This project is (c) 2012, 2013 The SCAPE Project Consortium, see LICENSE.txt www.scape-project.eu
Chutney consists of two main parts; a wrapper for Hadoop that sets up an environment to run java/command line workflows and a set of workflows that can be executed. There is an interface for a HadoopJob class that is implemented by a series of classes.
The code has only been run on Debian Linux "Wheezy" and Ubuntu 12.04.1 LTS, both x64.
This code has successfully migrated 1TB of TIFFs to JP2 with the CommandLineJob and TavernaCommandLineJob workflows - using HDFS, Fedora and Webdav data sources/destinations.
The wrapper code takes the following arguments: jobname: the name of the job to run, this is propogated through to Hadoop and is used as a basis for output files in HDFS inputlist: a file in HDFS containing a list of input files, also in HDFS jobtype: which of the built in job classes to execute CLJ: a class that executes a workflow direct from the Java code TCL: a class that executes a Taverna workflow using the Taverna command line tool TSJ: a class that executes a Taverna workflow using the Taverna server (may not currently work) XML: a class that executes a job according to an XML definition XWR: a class that reports on and finalises a series of XML jobs xmlcode: for an XML job, the XML file containing the job definition output: directory in HDFS in which to store the output files maps: number of maps to use, recommend 2*#slaves
The wrapper is responsible for retrieving files from HDFS, and storing output files back in to HDFS. For XML defined jobs there is a JobTracker class that stores files according to the original input file's MD5 checksum. This will currently only work when there is one original input file. Files can be recovered via the JobTracker for use in later XML defined jobs.
There is also a JPEG2000 class that will generate appropriate command line arguments for OpenJPEG, Kakadu, JJ2000 and JasPer (note: not guaranteed to be fully correct at the moment).
The following tools are needed for the included workflows: OpenJPEG (Kakadu is also an option) Jpylyzer (v1.6.3) (compiled with pyinstaller) Exiftool (Debian version) Matchbox (from SCAPE GitHub https://github.com/openplanets/scape/tree/master/pc-qa-matchbox) Imagemagick (from Debian/Ubuntu)
The version of Hadoop tested is 1.0.4 and CDH4
For Taverna command line the following is required: Taverna command line (2.4)
For Taverna server the following is required: Taverna server (2.4)
For XML defined jobs the following is required: ActiveMQ (5.6, Debian version) (see JMSComms class)

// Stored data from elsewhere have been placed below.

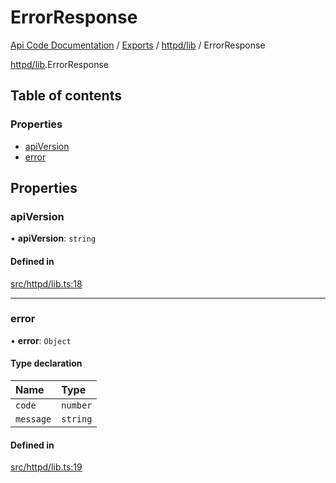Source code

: # ErrorResponse
 
[Api Code Documentation](../README.md) / [Exports](../modules.md) / [httpd/lib](../modules/httpd_lib.md) / ErrorResponse

[httpd/lib](../modules/httpd_lib.md).ErrorResponse

## Table of contents

### Properties

- [apiVersion](httpd_lib.ErrorResponse.md#apiversion)
- [error](httpd_lib.ErrorResponse.md#error)

## Properties

### apiVersion

• **apiVersion**: `string`

#### Defined in

[src/httpd/lib.ts:18](https://github.com/openkfw/TruBudget/blob/3b9e793/api/src/httpd/lib.ts#L18)

___

### error

• **error**: `Object`

#### Type declaration

| Name | Type |
| :------ | :------ |
| `code` | `number` |
| `message` | `string` |

#### Defined in

[src/httpd/lib.ts:19](https://github.com/openkfw/TruBudget/blob/3b9e793/api/src/httpd/lib.ts#L19)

All user-configurable settings to get the code up and running quickly are contained within the WrapperSettings class
The batch file for migration is in ./batch_workflow/ Note: this script does not zip the files, or provide any feedback on success/failure
The Hadoop workflow can be executed directly from the jar (CLJ) on the command line Note: JP2 profile, matchbox tests and imagemagick tests are configured in the java code
For Hadoop->Taverna, the workflow is ./workflows/HadoopUsingTaverna.t2flow Note: the workflow can be executed directly from the jar (TCL) on the command line
For Taverna->Hadoop, the workflow is ./workflows/TavernaUsingHadoop.t2flow Note: the workflow should be run in Taverna (only via workbench tested) on the machine where the "hadoop" binary can be found
These workflows expect the following setup: Input TIFF files in HDFS, full paths of each in a text file, also in HDFS (note: do not put a trailing line in this file!) XML definitions from ./xmlcode/ in /home/will/VMSharedFolder/xmlcode/ Jar file is /home/will/VMSharedFolder/TavernaHadoopWrapper.jar OpenJPEG, Jpylyzer and Matchbox are installed in /home/will/local/ *changes to workflows/code will be required if these settings are not matched
An ActiveMQ queue is set up for each input file and not deleted at the end of the run, leaving an empty queue on the server. This needs to be fixed.